━━━━━ The data

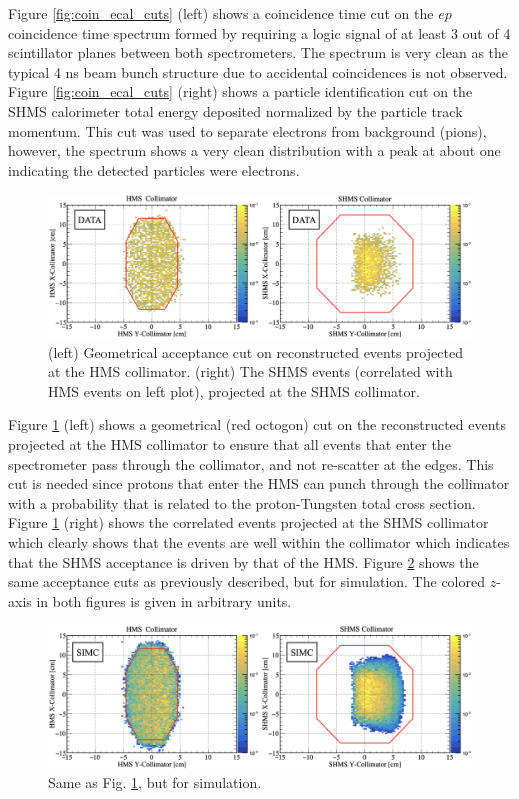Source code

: \documentclass[aps, prl]{revtex4-2}  %
\begin{document}
\indent Figure \ref{fig:coin_ecal_cuts} (left) shows a coincidence time cut on the $ep$ coincidence time spectrum formed by requiring a logic signal of
at least 3 out of 4 scintillator planes between both spectrometers. The spectrum is very clean as the typical 4 ns beam bunch structure due to accidental
coincidences is not observed. Figure \ref{fig:coin_ecal_cuts} (right) shows a particle identification cut on the SHMS calorimeter total energy
deposited normalized by the particle track momentum. This cut was used to separate electrons from background (pions), however, the spectrum shows a very clean distribution
with a peak at about one indicating the detected particles were electrons.
\begin{figure}[!h]
\includegraphics[scale=0.24]{plots/collimator_CUT_80MeV_35deg_data.png}
\caption{(left) Geometrical acceptance cut on reconstructed events projected at the HMS collimator. (right) The SHMS events (correlated with HMS events on left plot),
  projected at the SHMS collimator.}
\label{fig:data_coll_cuts}
\end{figure}
\clearpage
\indent Figure \ref{fig:data_coll_cuts} (left) shows a geometrical (red octogon) cut on the reconstructed events projected at the HMS collimator to ensure
that all events that enter the spectrometer pass through the collimator, and not re-scatter at the edges. This cut is needed since protons that enter the
HMS can punch through the collimator with a probability that is related to the proton-Tungsten total cross section. Figure \ref{fig:data_coll_cuts} (right)
shows the correlated events projected at the SHMS collimator which clearly shows that the events are well within the collimator which indicates that the SHMS
acceptance is driven by that of the HMS. Figure \ref{fig:simc_coll_cuts} shows the same acceptance cuts as previously described, but for simulation. The colored
$z$-axis in both figures is given in arbitrary units.\\
\begin{figure}[!h]
\includegraphics[scale=0.24]{plots/collimator_CUT_80MeV_35deg_SIMC.png}
\caption{Same as Fig. \ref{fig:data_coll_cuts}, but for simulation.}
\label{fig:simc_coll_cuts}
\end{figure}
\end{document}

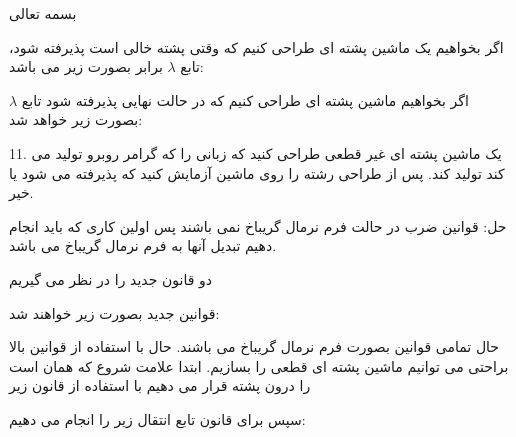 \documentclass[]{article}
\date{}
\begin{document}
\begin{center}
بسمه تعالی
\end{center}


اگر بخواهیم یک ماشین پشته ای طراحی کنیم که وقتی پشته خالی است پذیرفته شود، تابع $\lambda$ برابر بصورت زیر می باشد:

\begin{center}
\end{center}

اگر بخواهیم ماشین پشته ای طراحی کنیم که در حالت نهایی پذیرفته شود تابع $\lambda$ بصورت زیر خواهد شد:

\begin{center}
\end{center}

11. یک ماشین پشته ای غیر قطعی طراحی کنید که زبانی را که گرامر روبرو تولید می کند تولید کند. پس از طراحی رشته  را روی ماشین آزمایش کنید که پذیرفته می شود یا خیر.

حل: قوانین ضرب در حالت فرم نرمال گریباخ نمی باشند پس اولین کاری که باید انجام دهیم تبدیل آنها به فرم نرمال گریباخ می باشد.

\begin{center}
\end{center}

دو قانون جدید را در نظر می گیریم
\begin{center}
\end{center}

قوانین جدید بصورت زیر خواهند شد:
\begin{center}
\end{center}

حال تمامی قوانین بصورت فرم نرمال گریباخ می باشند. حال با استفاده از قوانین بالا براحتی می توانیم ماشین پشته ای قطعی را بسازیم.
ابتدا علامت شروع که همان  است را درون پشته قرار می دهیم با استفاده از قانون زیر
\begin{center}
\end{center}

سپس برای قانون  تابع انتقال زیر را انجام می دهیم:
\end{document}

━━━━━━━━━━

### Assignment
Only the lines holding "انجام" are wanted, so copy each of them from the material.

### Response to this exercise
حل: قوانین ضرب در حالت فرم نرمال گریباخ نمی باشند پس اولین کاری که باید انجام دهیم تبدیل آنها به فرم نرمال گریباخ می باشد.
سپس برای قانون  تابع انتقال زیر را انجام می دهیم:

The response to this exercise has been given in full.